I had an email from an old friend of mine:
Quick question. What’s your opinion on small challenger brands trying to take on their HUGE competitors in a direct critique kind of way?
I remember you writing not too long ago about how Sky took out Virgin in such a way which was deemed successful. But the Ask campaign against Google wasn’t seen in quite the same way.
I really want to do it but wouldn’t mind a second opinion.
Ok, my initial thoughts were that leader and challenger brand status will only take you so far in terms of thinking about how to compete. A more important consideration to be audience-centric and look at the relationship that the competitor has with their customer, here’s a few questions on that relationship to get you started:
- Does the customer resent giving their business to the competitor?

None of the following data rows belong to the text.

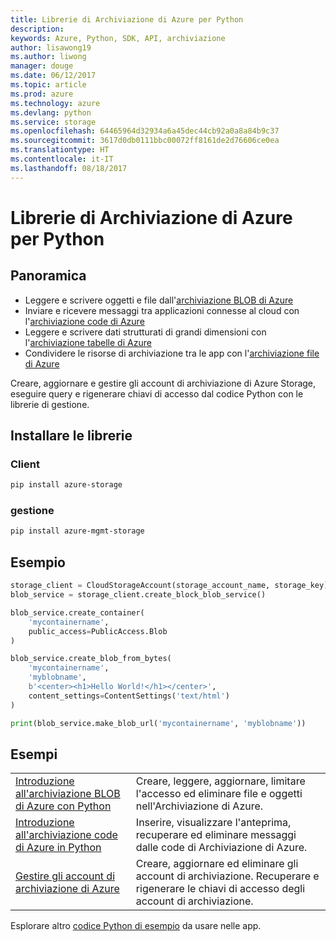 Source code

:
 ```yaml
---
title: Librerie di Archiviazione di Azure per Python
description: 
keywords: Azure, Python, SDK, API, archiviazione
author: lisawong19
ms.author: liwong
manager: douge
ms.date: 06/12/2017
ms.topic: article
ms.prod: azure
ms.technology: azure
ms.devlang: python
ms.service: storage
ms.openlocfilehash: 64465964d32934a6a45dec44cb92a0a8a84b9c37
ms.sourcegitcommit: 3617d0db0111bbc00072ff8161de2d76606ce0ea
ms.translationtype: HT
ms.contentlocale: it-IT
ms.lasthandoff: 08/18/2017
---
```

# <a name="azure-storage-libraries-for-python"></a>Librerie di Archiviazione di Azure per Python

## <a name="overview"></a>Panoramica
- Leggere e scrivere oggetti e file dall'[archiviazione BLOB di Azure](https://docs.microsoft.com/en-us/azure/storage/storage-python-how-to-use-blob-storage)
- Inviare e ricevere messaggi tra applicazioni connesse al cloud con l'[archiviazione code di Azure](https://docs.microsoft.com/azure/storage/storage-python-how-to-use-queue-storage)
- Leggere e scrivere dati strutturati di grandi dimensioni con l'[archiviazione tabelle di Azure](https://docs.microsoft.com/azure/storage/storage-python-how-to-use-table-storage) 
- Condividere le risorse di archiviazione tra le app con l'[archiviazione file di Azure](https://docs.microsoft.com/azure/storage/storage-python-how-to-use-file-storage)

Creare, aggiornare e gestire gli account di archiviazione di Azure Storage, eseguire query e rigenerare chiavi di accesso dal codice Python con le librerie di gestione.

## <a name="install-the-libraries"></a>Installare le librerie

### <a name="client"></a>Client

```bash
pip install azure-storage
```

### <a name="management"></a>gestione

```bash
pip install azure-mgmt-storage
```

## <a name="example"></a>Esempio
```python
storage_client = CloudStorageAccount(storage_account_name, storage_key)
blob_service = storage_client.create_block_blob_service()

blob_service.create_container(
    'mycontainername',
    public_access=PublicAccess.Blob
)

blob_service.create_blob_from_bytes(
    'mycontainername',
    'myblobname',
    b'<center><h1>Hello World!</h1></center>',
    content_settings=ContentSettings('text/html')
)

print(blob_service.make_blob_url('mycontainername', 'myblobname'))
```

## <a name="samples"></a>Esempi

| | |
|--|--|
| [Introduzione all'archiviazione BLOB di Azure con Python](https://azure.microsoft.com/resources/samples/storage-blob-python-getting-started/) | Creare, leggere, aggiornare, limitare l'accesso ed eliminare file e oggetti nell'Archiviazione di Azure. |
| [Introduzione all'archiviazione code di Azure in Python](https://azure.microsoft.com/resources/samples/storage-queue-python-getting-started/) | Inserire, visualizzare l'anteprima, recuperare ed eliminare messaggi dalle code di Archiviazione di Azure. | 
| [Gestire gli account di archiviazione di Azure](https://azure.microsoft.com/resources/samples/storage-python-manage) | Creare, aggiornare ed eliminare gli account di archiviazione. Recuperare e rigenerare le chiavi di accesso degli account di archiviazione.

Esplorare altro [codice Python di esempio](https://azure.microsoft.com/resources/samples/?platform=python) da usare nelle app.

- Does the customer feel that they have no other choice?
- Does the customer use their product out of a long-learned habit?

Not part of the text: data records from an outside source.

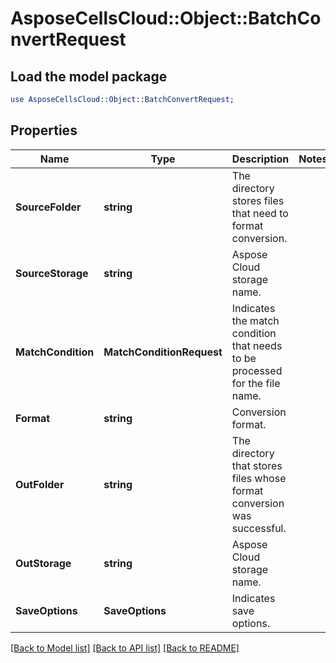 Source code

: # AsposeCellsCloud::Object::BatchConvertRequest 

## Load the model package
```perl
use AsposeCellsCloud::Object::BatchConvertRequest;
```

## Properties
Name | Type | Description | Notes
------------ | ------------- | ------------- | -------------
**SourceFolder** | **string** | The directory stores files that need to format conversion. |
**SourceStorage** | **string** | Aspose Cloud storage name. |
**MatchCondition** | **MatchConditionRequest** | Indicates the match condition that needs to be processed for the file name. |
**Format** | **string** | Conversion format. |
**OutFolder** | **string** | The directory that stores files whose format conversion was successful. |
**OutStorage** | **string** | Aspose Cloud storage name. |
**SaveOptions** | **SaveOptions** | Indicates save options. |  

[[Back to Model list]](../README.md#documentation-for-models) [[Back to API list]](../README.md#documentation-for-api-endpoints) [[Back to README]](../README.md)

- Will the customer be open to change?
- Will the challenger offering make a sufficient positive difference to the customers experience to make the choice to move a viable option?
These questions all require a degree of honesty that is hard to find in some organisations.
I blogged here about the way Virgin and Ask as challenger brand had both gone wrong. Virgin made the mistake of not having all their ducks in a row from a business point of view and left themselves wide open to a simple but effective knocking campaign by Sky.
Ask made the mistake of looking for a trial rather than looking to get customers to change a behaviour, two completely different objectives.